Items and goods produced: metals, machinery, transportation, equipment, food and beverages, printing, publishing, textiles, apparel, furniture, telecommunications hardware, steel, chemicals
Incentive Programs—New and Existing Companies
Georgia has the reputation for being a strong pro-business state. Many new companies have relocated to metro Atlanta and have either built new facilities or converted vacant office space. The various local and state business incentives offered have encouraged these company moves as well as expansions of local firms.
Atlanta was an empowerment zone city named by the Clinton administration, but in 2002 it converted to a "Renewal Community" allowing the city to benefit from a nationwide pot of $17 billion in tax incentives. Businesses within the three "renewal clusters" that were created receive tax credits and deductions, capital gains exclusives, and bond financing.
Georgia has business-friendly tax laws; the state does not use the unitary tax method, but instead taxes businesses only on income apportioned to Georgia. In addition, at four percent the state sales tax rate has risen only one percentage point since 1951. Attractive inventory tax exemptions are available in all metropolitan Atlanta counties, and sales and property tax exemptions are available for certain pollution control equipment used in production. Georgia's Freeport zones, like Atlanta's, exempt for ad valorem taxation all or part of the value of certain tangible property held in certain inventories. Companies can apply for a permit from the Georgia Environmental Protection Division which can result in their obtaining their federal permit as well, via a single application.
Job training programs
The Georgia Department of Technical and Adult Education administers the Georgia Quick Start program, a three-way partnership between Quick Start, one of the state's technical institutions, and a company wishing to start up business in Georgia via 34 technical colleges and institutes, 4 associated university programs, and 18 satellite campuses. By developing and implementing high quality customized training programs and materials, Quick Start assists the company in obtaining a trained work force ready to begin as soon as the company opens for business. In addition, metro Atlanta's 43 colleges and universities provide a continuing supply of educated and ready-to-work graduates.

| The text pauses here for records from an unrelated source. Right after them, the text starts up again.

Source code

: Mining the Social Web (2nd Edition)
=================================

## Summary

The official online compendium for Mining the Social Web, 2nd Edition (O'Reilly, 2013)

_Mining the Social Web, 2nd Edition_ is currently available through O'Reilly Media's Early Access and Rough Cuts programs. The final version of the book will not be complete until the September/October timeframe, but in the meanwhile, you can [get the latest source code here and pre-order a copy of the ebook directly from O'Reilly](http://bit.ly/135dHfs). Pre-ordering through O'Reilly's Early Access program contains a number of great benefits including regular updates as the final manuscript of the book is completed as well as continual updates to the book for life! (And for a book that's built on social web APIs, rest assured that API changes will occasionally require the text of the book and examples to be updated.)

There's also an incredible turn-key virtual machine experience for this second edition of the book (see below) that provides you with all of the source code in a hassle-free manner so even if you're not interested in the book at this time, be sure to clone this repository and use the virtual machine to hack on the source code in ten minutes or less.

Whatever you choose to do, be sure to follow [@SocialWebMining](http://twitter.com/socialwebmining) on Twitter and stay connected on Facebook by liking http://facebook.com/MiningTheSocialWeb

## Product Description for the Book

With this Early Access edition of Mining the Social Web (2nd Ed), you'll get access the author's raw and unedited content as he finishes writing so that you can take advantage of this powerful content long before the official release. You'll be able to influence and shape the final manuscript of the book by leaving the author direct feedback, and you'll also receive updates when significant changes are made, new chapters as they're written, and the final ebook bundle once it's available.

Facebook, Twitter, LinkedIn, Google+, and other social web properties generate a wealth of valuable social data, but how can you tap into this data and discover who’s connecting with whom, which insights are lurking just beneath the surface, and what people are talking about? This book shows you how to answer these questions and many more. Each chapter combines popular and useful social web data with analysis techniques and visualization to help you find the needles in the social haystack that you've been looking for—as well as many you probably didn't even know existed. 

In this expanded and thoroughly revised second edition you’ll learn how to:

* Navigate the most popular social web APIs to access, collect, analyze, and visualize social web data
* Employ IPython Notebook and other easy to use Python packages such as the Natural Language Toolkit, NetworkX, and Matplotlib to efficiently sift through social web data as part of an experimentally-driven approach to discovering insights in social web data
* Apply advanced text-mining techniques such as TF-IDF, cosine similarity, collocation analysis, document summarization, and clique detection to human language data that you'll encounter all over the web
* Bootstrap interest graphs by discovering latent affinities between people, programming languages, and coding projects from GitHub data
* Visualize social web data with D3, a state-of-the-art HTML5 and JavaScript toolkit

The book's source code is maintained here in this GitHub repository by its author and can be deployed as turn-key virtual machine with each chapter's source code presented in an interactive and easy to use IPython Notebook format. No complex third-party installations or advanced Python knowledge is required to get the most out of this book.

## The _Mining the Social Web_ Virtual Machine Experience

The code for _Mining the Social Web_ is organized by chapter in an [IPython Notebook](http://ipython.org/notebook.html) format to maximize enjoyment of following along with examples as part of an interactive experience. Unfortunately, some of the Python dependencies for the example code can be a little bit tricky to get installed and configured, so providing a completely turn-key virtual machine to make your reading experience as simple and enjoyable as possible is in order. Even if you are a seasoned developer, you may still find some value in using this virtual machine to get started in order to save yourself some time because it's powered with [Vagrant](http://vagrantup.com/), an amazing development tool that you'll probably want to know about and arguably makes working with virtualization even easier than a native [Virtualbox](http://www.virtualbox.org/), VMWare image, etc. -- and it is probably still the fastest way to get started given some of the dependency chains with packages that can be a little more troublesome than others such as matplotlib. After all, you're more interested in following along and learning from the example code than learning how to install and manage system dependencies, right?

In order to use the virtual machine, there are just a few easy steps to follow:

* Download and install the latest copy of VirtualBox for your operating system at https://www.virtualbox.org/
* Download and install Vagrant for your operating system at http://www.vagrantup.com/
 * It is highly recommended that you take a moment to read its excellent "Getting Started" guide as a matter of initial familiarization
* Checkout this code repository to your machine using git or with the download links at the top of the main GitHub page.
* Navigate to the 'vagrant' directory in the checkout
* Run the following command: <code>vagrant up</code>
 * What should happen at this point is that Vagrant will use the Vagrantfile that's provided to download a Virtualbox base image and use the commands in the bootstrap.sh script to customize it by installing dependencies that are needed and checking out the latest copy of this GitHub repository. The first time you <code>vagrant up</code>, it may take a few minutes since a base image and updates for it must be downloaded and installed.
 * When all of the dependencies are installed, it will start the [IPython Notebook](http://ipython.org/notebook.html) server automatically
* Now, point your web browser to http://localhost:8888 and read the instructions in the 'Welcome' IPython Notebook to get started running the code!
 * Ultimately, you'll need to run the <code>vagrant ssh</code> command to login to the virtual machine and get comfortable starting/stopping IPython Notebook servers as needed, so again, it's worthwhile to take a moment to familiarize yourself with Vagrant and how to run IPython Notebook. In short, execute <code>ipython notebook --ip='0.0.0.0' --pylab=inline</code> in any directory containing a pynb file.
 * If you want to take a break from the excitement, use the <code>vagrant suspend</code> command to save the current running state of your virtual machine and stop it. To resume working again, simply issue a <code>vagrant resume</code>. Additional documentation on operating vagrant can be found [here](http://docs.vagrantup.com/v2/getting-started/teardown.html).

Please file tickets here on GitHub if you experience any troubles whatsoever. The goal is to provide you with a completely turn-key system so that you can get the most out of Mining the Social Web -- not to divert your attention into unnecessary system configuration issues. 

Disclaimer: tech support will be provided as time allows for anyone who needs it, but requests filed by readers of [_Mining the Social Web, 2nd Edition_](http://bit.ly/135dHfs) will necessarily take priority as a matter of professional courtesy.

The staging of the 1996 Centennial Olympic Games in Atlanta had a tremendous impact on development that extends today. More than $2 billion was spent on new construction, sporting arenas, entertainment venues, and beautification projects in preparation for the games. Another $100 million was spent on hotel renovations and expansions. The downtown area received the lion's share of the improvements as the city furthered its goal of becoming world class. Buildings were leveled and 21 acres were cleared to create the $57 million Centennial Olympic Park, which now serves as the centerpiece of downtown Atlanta. Following the Olympics, the city was left with several other multimillion-dollar sporting venues, including Turner Field, now home to the Atlanta Braves; the Georgia International Horse Park; and the Stone Mountain Tennis Center. While all of the Olympics-related construction was going on, downtown living was making a comeback with the construction of new housing units. In December 2004 Centennial Park West, which began building in 1999–2000, sold three of its million-dollar penthouse suites leaving it only four short of sellout. This property is part of Legacy Property Group, LLC who has also been involved in a 435,000 square foot, $100 million hotel and residential development that has brought the downtown area an Embassy Suites Hotel and several fine dining restaurants.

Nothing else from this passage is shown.